Dear Natural England

Sent to [email protected]

Dear Natural England

I live in Northamptonshire and am interested in the status of several local SSSIs, all of which I have visited. I have looked them up on your rather excellent website https://designatedsites.naturalengland.org.uk/SiteSearch.aspx and note that you invite users of the website to contact you for more information. So, that’s what I am doing. Please treat this information request as an EIR request (if that makes any difference).
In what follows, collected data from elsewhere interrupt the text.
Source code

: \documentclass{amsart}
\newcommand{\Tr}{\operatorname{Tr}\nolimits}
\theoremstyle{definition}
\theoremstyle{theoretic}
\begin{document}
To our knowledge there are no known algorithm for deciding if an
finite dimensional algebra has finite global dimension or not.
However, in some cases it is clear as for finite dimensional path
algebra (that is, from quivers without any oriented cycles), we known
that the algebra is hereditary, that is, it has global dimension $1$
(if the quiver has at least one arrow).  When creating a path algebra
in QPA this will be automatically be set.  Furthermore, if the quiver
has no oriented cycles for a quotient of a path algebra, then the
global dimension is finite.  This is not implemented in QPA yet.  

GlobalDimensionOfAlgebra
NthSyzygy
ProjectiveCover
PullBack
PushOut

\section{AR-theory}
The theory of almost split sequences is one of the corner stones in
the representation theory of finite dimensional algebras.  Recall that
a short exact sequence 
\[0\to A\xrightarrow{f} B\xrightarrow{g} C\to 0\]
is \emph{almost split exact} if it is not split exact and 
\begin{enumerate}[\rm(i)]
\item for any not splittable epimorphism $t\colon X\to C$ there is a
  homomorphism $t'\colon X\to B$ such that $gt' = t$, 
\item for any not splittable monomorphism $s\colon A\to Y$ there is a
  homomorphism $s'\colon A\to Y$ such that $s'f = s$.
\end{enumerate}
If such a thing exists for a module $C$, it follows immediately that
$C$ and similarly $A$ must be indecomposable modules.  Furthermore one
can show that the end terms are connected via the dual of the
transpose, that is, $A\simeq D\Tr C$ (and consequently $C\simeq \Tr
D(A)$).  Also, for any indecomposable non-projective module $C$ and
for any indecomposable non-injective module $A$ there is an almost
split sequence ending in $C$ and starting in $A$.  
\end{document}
I am concerned about two issues which apply to many of my local sites:

  1. when the sites’ units’ conditions were last assessed
  2. the assessment of condition of the units

Unit assessment years;

According to your website the following SSSI units were last assessed in the following years:

  • Aldwincle Marsh SSSI (whole), August 2010
  • Badby Wood SSSI Unit 1, June 2010
  • Badby Wood SSSI Unit 2, December 2011
  • Everdon Stubbs SSSI (whole), June 2012
  • Glapthorn Cow Pasture SSSI (whole), July 2011
  • Old Sulehay Forest SSSI (whole), September 2013
  • Short Wood SSSI (whole), June 2011
  • Twywell Gullet SSSI (whole), November 2017
  • Yardley Chase SSSI Units 15-17,  June 2012

These all seem a long time ago, and although there are some Northamptonshire SSSI Units which, according to your website, have been much more recently assessed, the examples I have given are but a fraction of those which have not been visited for many years.

My questions are:

  1. are the dates for when English SSSI Units were last assessed generally accurate on your website?
  2. are the dates for when Northamptonshire SSSI Units were last assessed generally accurate on your website?
  3. are the assessment dates for 12 SSSI Units listed above accurate?
  4. for the 12 SSSI Units listed above, when are they next going to be visited and their condition assessed?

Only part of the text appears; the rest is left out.